== Dataset excerpts ==

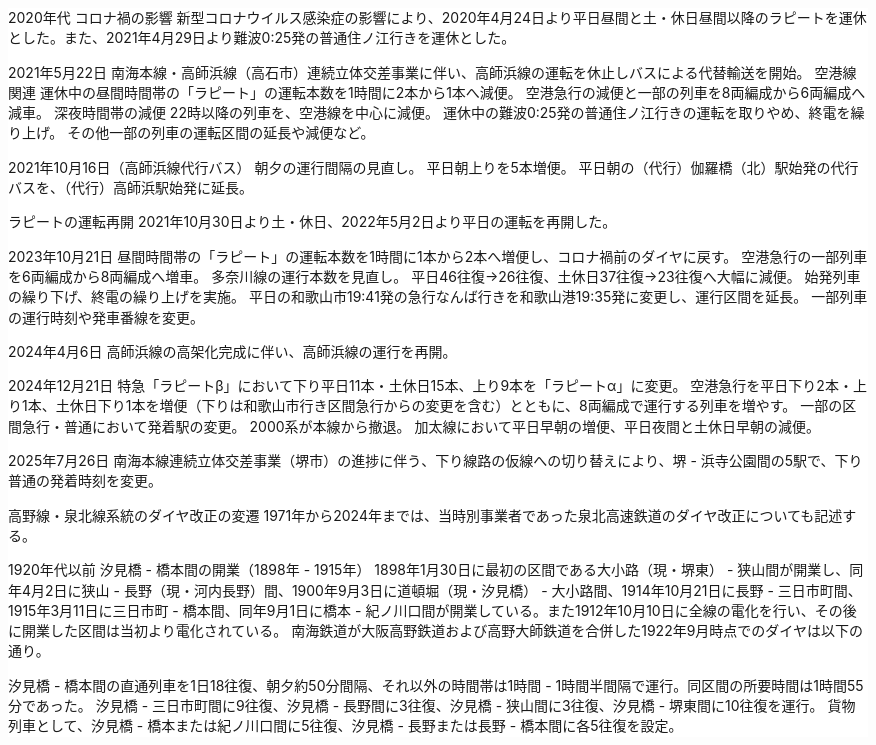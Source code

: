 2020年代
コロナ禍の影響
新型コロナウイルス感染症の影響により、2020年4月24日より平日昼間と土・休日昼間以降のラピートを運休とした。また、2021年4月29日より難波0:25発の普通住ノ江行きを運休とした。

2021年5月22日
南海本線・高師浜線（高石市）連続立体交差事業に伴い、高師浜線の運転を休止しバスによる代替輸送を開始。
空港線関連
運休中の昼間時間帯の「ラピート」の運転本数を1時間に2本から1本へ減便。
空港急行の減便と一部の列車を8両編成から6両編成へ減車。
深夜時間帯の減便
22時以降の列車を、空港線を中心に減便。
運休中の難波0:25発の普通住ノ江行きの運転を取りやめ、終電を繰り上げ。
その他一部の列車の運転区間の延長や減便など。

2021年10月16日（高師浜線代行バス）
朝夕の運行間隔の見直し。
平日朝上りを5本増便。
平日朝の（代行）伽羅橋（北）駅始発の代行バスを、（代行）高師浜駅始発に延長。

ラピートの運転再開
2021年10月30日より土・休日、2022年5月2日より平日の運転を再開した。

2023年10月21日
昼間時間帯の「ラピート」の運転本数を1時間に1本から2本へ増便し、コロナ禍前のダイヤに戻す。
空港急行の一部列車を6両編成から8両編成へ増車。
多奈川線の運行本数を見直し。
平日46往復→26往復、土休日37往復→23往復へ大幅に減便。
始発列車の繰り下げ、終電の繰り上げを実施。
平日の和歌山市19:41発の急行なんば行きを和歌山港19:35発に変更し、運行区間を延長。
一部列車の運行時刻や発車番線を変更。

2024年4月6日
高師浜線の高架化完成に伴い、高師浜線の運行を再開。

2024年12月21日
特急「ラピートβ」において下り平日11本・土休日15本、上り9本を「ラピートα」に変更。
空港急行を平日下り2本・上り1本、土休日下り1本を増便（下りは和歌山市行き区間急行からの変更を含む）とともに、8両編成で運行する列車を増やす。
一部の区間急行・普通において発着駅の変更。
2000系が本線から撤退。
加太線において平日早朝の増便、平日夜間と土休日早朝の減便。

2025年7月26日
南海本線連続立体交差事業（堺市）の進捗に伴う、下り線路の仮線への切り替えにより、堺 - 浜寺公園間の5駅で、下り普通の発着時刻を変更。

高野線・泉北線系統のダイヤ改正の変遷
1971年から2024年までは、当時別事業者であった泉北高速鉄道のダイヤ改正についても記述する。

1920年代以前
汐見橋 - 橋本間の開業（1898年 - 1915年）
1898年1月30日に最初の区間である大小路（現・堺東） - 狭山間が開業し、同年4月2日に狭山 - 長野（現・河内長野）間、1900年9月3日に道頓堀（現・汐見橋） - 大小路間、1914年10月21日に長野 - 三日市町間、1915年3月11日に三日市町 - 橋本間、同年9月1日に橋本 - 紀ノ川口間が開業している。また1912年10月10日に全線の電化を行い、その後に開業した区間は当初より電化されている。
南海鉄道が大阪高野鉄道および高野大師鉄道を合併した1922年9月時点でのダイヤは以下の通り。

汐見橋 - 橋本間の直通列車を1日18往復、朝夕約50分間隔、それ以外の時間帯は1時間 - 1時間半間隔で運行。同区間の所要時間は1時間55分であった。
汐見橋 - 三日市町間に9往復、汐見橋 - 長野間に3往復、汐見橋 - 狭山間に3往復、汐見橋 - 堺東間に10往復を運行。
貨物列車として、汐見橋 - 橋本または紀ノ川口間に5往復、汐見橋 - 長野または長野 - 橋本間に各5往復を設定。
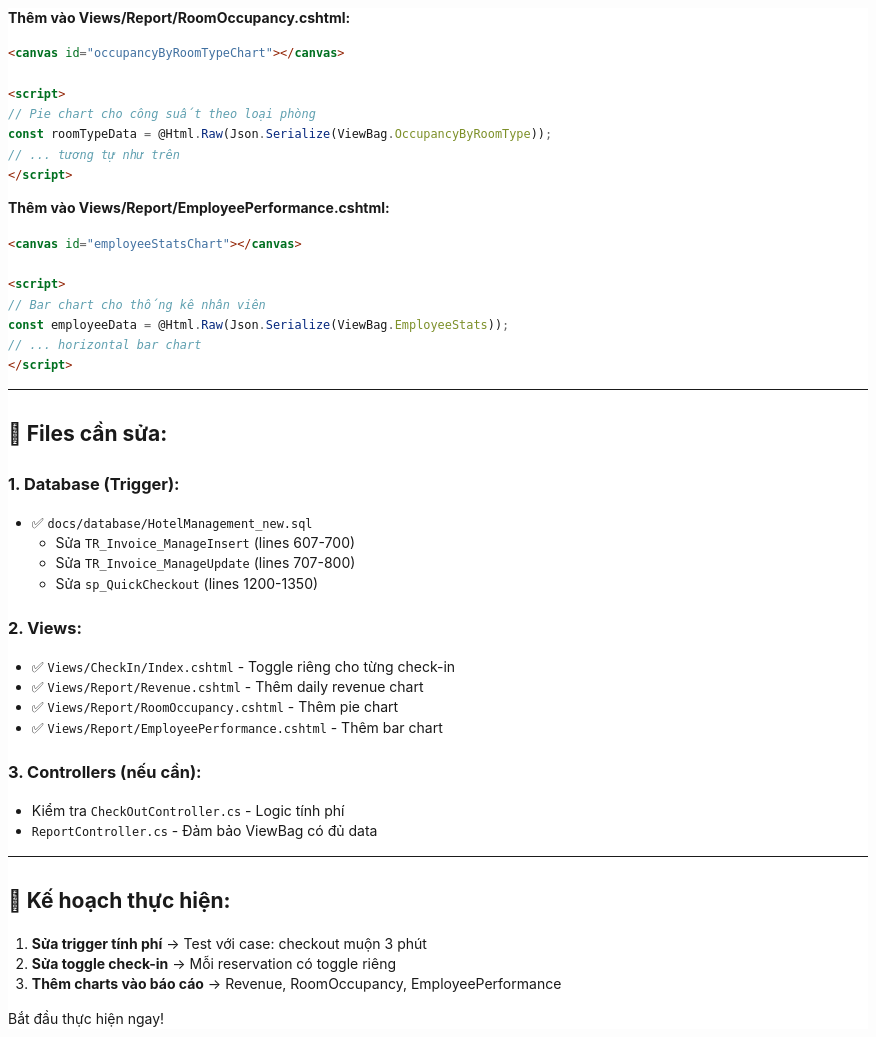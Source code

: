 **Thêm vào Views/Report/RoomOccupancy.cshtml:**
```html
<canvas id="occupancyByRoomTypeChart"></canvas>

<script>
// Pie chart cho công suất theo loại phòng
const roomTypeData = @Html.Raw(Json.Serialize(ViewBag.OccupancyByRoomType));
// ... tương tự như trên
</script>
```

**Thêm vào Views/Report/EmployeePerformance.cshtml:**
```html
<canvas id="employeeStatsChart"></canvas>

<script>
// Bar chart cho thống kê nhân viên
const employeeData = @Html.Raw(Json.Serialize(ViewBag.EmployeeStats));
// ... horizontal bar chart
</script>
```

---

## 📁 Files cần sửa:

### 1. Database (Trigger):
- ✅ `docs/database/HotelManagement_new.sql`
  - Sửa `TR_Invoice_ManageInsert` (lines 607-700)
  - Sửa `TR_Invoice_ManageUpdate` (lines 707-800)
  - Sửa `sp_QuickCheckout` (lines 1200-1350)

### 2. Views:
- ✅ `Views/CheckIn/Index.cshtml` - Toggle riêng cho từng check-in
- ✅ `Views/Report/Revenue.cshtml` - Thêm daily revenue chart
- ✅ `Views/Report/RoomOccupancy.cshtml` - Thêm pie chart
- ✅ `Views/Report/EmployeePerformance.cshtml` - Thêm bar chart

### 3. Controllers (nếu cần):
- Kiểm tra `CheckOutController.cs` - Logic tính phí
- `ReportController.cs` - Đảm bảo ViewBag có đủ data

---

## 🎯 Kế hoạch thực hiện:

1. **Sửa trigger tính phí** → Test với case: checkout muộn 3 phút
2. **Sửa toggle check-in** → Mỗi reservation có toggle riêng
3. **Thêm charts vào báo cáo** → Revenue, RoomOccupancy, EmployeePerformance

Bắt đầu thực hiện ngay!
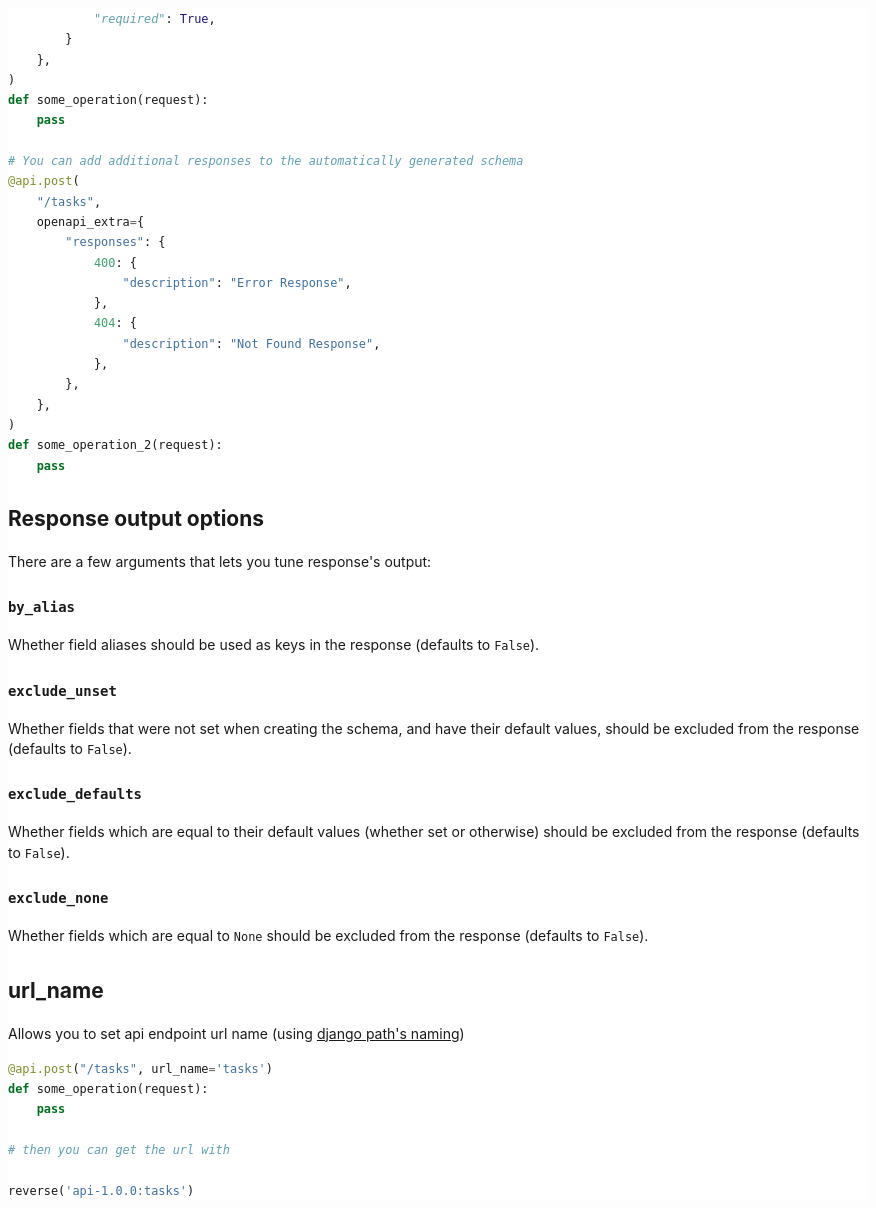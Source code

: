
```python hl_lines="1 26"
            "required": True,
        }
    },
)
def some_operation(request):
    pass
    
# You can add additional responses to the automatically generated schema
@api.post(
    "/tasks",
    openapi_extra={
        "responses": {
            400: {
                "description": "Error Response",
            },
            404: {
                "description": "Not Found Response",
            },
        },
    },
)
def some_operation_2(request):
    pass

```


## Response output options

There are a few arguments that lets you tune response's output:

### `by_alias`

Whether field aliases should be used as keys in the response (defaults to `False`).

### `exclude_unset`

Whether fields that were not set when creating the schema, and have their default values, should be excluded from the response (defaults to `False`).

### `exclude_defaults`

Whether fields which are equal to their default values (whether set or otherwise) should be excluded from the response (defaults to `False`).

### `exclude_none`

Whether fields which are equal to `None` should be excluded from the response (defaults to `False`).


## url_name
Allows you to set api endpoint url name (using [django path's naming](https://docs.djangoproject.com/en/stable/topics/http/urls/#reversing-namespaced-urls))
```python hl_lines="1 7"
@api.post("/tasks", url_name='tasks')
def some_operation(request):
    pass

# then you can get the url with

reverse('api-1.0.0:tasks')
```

===

▸ **Task goal**: Repeat each entry exactly. Pictures do not belong in the copy.

▸ **Solution for this exercise**:
Source code

: 2020年代
コロナ禍の影響
新型コロナウイルス感染症の影響により、2020年4月24日より平日昼間と土・休日昼間以降のラピートを運休とした。また、2021年4月29日より難波0:25発の普通住ノ江行きを運休とした。

2021年5月22日
南海本線・高師浜線（高石市）連続立体交差事業に伴い、高師浜線の運転を休止しバスによる代替輸送を開始。
空港線関連
運休中の昼間時間帯の「ラピート」の運転本数を1時間に2本から1本へ減便。
空港急行の減便と一部の列車を8両編成から6両編成へ減車。
深夜時間帯の減便
22時以降の列車を、空港線を中心に減便。
運休中の難波0:25発の普通住ノ江行きの運転を取りやめ、終電を繰り上げ。
その他一部の列車の運転区間の延長や減便など。

2021年10月16日（高師浜線代行バス）
朝夕の運行間隔の見直し。
平日朝上りを5本増便。
平日朝の（代行）伽羅橋（北）駅始発の代行バスを、（代行）高師浜駅始発に延長。

ラピートの運転再開
2021年10月30日より土・休日、2022年5月2日より平日の運転を再開した。

2023年10月21日
昼間時間帯の「ラピート」の運転本数を1時間に1本から2本へ増便し、コロナ禍前のダイヤに戻す。
空港急行の一部列車を6両編成から8両編成へ増車。
多奈川線の運行本数を見直し。
平日46往復→26往復、土休日37往復→23往復へ大幅に減便。
始発列車の繰り下げ、終電の繰り上げを実施。
平日の和歌山市19:41発の急行なんば行きを和歌山港19:35発に変更し、運行区間を延長。
一部列車の運行時刻や発車番線を変更。

2024年4月6日
高師浜線の高架化完成に伴い、高師浜線の運行を再開。

2024年12月21日
特急「ラピートβ」において下り平日11本・土休日15本、上り9本を「ラピートα」に変更。
空港急行を平日下り2本・上り1本、土休日下り1本を増便（下りは和歌山市行き区間急行からの変更を含む）とともに、8両編成で運行する列車を増やす。
一部の区間急行・普通において発着駅の変更。
2000系が本線から撤退。
加太線において平日早朝の増便、平日夜間と土休日早朝の減便。

2025年7月26日
南海本線連続立体交差事業（堺市）の進捗に伴う、下り線路の仮線への切り替えにより、堺 - 浜寺公園間の5駅で、下り普通の発着時刻を変更。

高野線・泉北線系統のダイヤ改正の変遷
1971年から2024年までは、当時別事業者であった泉北高速鉄道のダイヤ改正についても記述する。

1920年代以前
汐見橋 - 橋本間の開業（1898年 - 1915年）
1898年1月30日に最初の区間である大小路（現・堺東） - 狭山間が開業し、同年4月2日に狭山 - 長野（現・河内長野）間、1900年9月3日に道頓堀（現・汐見橋） - 大小路間、1914年10月21日に長野 - 三日市町間、1915年3月11日に三日市町 - 橋本間、同年9月1日に橋本 - 紀ノ川口間が開業している。また1912年10月10日に全線の電化を行い、その後に開業した区間は当初より電化されている。
南海鉄道が大阪高野鉄道および高野大師鉄道を合併した1922年9月時点でのダイヤは以下の通り。

汐見橋 - 橋本間の直通列車を1日18往復、朝夕約50分間隔、それ以外の時間帯は1時間 - 1時間半間隔で運行。同区間の所要時間は1時間55分であった。
汐見橋 - 三日市町間に9往復、汐見橋 - 長野間に3往復、汐見橋 - 狭山間に3往復、汐見橋 - 堺東間に10往復を運行。
貨物列車として、汐見橋 - 橋本または紀ノ川口間に5往復、汐見橋 - 長野または長野 - 橋本間に各5往復を設定。
Source code

: **Thêm vào Views/Report/RoomOccupancy.cshtml:**
```html
<canvas id="occupancyByRoomTypeChart"></canvas>

<script>
// Pie chart cho công suất theo loại phòng
const roomTypeData = @Html.Raw(Json.Serialize(ViewBag.OccupancyByRoomType));
// ... tương tự như trên
</script>
```

**Thêm vào Views/Report/EmployeePerformance.cshtml:**
```html
<canvas id="employeeStatsChart"></canvas>

<script>
// Bar chart cho thống kê nhân viên
const employeeData = @Html.Raw(Json.Serialize(ViewBag.EmployeeStats));
// ... horizontal bar chart
</script>
```

---

## 📁 Files cần sửa:

### 1. Database (Trigger):
- ✅ `docs/database/HotelManagement_new.sql`
  - Sửa `TR_Invoice_ManageInsert` (lines 607-700)
  - Sửa `TR_Invoice_ManageUpdate` (lines 707-800)
  - Sửa `sp_QuickCheckout` (lines 1200-1350)

### 2. Views:
- ✅ `Views/CheckIn/Index.cshtml` - Toggle riêng cho từng check-in
- ✅ `Views/Report/Revenue.cshtml` - Thêm daily revenue chart
- ✅ `Views/Report/RoomOccupancy.cshtml` - Thêm pie chart
- ✅ `Views/Report/EmployeePerformance.cshtml` - Thêm bar chart

### 3. Controllers (nếu cần):
- Kiểm tra `CheckOutController.cs` - Logic tính phí
- `ReportController.cs` - Đảm bảo ViewBag có đủ data

---

## 🎯 Kế hoạch thực hiện:

1. **Sửa trigger tính phí** → Test với case: checkout muộn 3 phút
2. **Sửa toggle check-in** → Mỗi reservation có toggle riêng
3. **Thêm charts vào báo cáo** → Revenue, RoomOccupancy, EmployeePerformance

Bắt đầu thực hiện ngay!
Source code

:
```python hl_lines="1 26"
            "required": True,
        }
    },
)
def some_operation(request):
    pass
    
# You can add additional responses to the automatically generated schema
@api.post(
    "/tasks",
    openapi_extra={
        "responses": {
            400: {
                "description": "Error Response",
            },
            404: {
                "description": "Not Found Response",
            },
        },
    },
)
def some_operation_2(request):
    pass

```


## Response output options

There are a few arguments that lets you tune response's output:

### `by_alias`

Whether field aliases should be used as keys in the response (defaults to `False`).

### `exclude_unset`

Whether fields that were not set when creating the schema, and have their default values, should be excluded from the response (defaults to `False`).

### `exclude_defaults`

Whether fields which are equal to their default values (whether set or otherwise) should be excluded from the response (defaults to `False`).

### `exclude_none`

Whether fields which are equal to `None` should be excluded from the response (defaults to `False`).


## url_name
Allows you to set api endpoint url name (using [django path's naming](https://docs.djangoproject.com/en/stable/topics/http/urls/#reversing-namespaced-urls))
```python hl_lines="1 7"
@api.post("/tasks", url_name='tasks')
def some_operation(request):
    pass

# then you can get the url with

reverse('api-1.0.0:tasks')
```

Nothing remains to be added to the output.